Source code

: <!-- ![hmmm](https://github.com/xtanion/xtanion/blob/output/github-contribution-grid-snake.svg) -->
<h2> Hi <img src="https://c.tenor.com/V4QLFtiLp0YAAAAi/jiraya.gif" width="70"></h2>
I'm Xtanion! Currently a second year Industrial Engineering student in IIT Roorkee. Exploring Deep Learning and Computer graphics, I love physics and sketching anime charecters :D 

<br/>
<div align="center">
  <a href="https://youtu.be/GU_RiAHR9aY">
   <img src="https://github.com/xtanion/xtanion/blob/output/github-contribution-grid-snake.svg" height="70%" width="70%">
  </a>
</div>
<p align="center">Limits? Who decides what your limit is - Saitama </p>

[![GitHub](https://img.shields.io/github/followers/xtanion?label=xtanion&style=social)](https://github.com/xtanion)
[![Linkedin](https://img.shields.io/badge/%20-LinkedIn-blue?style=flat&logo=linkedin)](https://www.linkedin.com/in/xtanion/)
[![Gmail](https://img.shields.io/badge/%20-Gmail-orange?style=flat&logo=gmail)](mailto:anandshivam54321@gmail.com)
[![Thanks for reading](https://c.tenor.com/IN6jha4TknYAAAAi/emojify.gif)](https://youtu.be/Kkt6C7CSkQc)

### Exercise
Take every line of the material that contains the word "center", and copy it.

### Written response
<div align="center">
<p align="center">Limits? Who decides what your limit is - Saitama </p>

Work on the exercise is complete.